# Watchmaker's Bench & Technique



## Dslot (Sep 2, 2007)

When Joe talked about steadying the Dremel tool with his chin in his *Creative Light and Motion* *post*, I thought I'd bring up this topic.

The traditional watchmaker's bench was designed to steady the craftsman's hands in doing fine work. But you don't have to buy one to benefit from the technique.










The watchmaker's bench's two main features are a very high work surface and a catch-tray for dropped parts. The catch-tray is often replaced by an apron, attached to the bench and tied to the watchmaker's body, or vice versa.
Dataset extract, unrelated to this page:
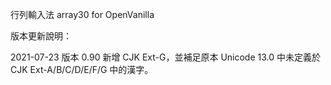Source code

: 行列輸入法 array30 for OpenVanilla

版本更新說明：

2021-07-23 版本 0.90 新增 CJK Ext-G，並補足原本 Unicode 13.0 中未定義於 CJK Ext-A/B/C/D/E/F/G 中的漢字。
The work-surface is usually just below chin-height for the seated watchmaker. This lets him rest his wrists and hands on the edge of the work surface for rock-steady two-handed work right under his eyes or magnifier.










Since I do most of my modeling work on the dining table, I have my own temporary variant. I'm often too lazy to get it out, but every time I do, I'm glad I did.
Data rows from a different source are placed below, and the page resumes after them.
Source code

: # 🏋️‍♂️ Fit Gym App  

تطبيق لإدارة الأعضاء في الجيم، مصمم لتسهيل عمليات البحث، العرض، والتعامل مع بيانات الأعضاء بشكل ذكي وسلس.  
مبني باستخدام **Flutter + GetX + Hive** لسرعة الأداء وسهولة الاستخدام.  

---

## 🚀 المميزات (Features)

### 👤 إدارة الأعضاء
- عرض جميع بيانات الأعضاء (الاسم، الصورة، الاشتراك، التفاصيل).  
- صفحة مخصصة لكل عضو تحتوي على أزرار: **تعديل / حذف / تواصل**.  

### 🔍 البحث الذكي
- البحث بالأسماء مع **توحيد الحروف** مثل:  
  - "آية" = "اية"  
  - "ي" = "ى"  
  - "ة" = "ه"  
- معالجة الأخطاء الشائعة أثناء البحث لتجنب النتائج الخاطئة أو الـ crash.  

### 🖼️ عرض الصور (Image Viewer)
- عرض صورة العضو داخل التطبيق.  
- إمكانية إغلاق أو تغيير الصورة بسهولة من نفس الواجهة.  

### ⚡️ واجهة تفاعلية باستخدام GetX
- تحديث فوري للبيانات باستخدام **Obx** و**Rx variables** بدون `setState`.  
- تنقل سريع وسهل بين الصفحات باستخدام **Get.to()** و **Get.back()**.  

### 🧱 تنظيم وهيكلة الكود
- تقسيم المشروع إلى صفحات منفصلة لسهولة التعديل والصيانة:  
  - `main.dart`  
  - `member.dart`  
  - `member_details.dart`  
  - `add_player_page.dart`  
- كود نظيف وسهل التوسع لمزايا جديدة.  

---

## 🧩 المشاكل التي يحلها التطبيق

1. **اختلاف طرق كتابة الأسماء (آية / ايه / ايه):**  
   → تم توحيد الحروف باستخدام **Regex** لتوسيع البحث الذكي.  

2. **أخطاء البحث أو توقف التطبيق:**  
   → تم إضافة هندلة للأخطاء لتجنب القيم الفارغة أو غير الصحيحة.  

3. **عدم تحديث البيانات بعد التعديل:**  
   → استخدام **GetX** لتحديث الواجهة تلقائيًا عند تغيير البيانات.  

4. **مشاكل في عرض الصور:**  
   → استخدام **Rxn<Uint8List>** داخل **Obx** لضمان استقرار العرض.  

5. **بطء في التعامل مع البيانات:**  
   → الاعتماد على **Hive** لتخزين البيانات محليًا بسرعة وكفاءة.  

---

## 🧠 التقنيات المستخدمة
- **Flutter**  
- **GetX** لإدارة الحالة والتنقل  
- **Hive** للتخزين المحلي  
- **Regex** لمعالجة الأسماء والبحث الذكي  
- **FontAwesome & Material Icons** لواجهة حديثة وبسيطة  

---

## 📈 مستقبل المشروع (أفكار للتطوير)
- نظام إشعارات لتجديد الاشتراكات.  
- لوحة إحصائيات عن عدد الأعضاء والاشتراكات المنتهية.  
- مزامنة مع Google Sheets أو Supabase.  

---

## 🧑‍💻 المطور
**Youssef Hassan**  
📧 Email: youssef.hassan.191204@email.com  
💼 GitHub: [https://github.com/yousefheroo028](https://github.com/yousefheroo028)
I found this wooden lap-desk or monitor stand or whatever it is at a garage sale. It's about 7" tall. The plastic box slid into the storage space holds tools and supplies.
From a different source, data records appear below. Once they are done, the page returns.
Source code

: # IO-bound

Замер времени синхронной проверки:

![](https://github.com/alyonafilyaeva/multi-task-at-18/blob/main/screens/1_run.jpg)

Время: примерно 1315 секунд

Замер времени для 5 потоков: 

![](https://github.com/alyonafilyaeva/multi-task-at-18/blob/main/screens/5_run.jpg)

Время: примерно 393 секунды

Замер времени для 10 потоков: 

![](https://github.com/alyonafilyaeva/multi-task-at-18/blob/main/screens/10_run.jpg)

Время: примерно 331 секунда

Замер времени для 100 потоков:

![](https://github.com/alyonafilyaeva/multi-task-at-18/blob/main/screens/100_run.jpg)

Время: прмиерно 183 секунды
I'm wearing a magnifier that clips onto my glasses and the work is the right height for me to rest my wrists or hands on the edge while I use a toothpick to clean up the silver paint edge on this HO Porsche.










Note that the bench steadily supports the hands and one little finger is braced against the opposite hand for a solid three-point support.

I have played with making a catch-apron, but for me, it was more trouble than it was worth.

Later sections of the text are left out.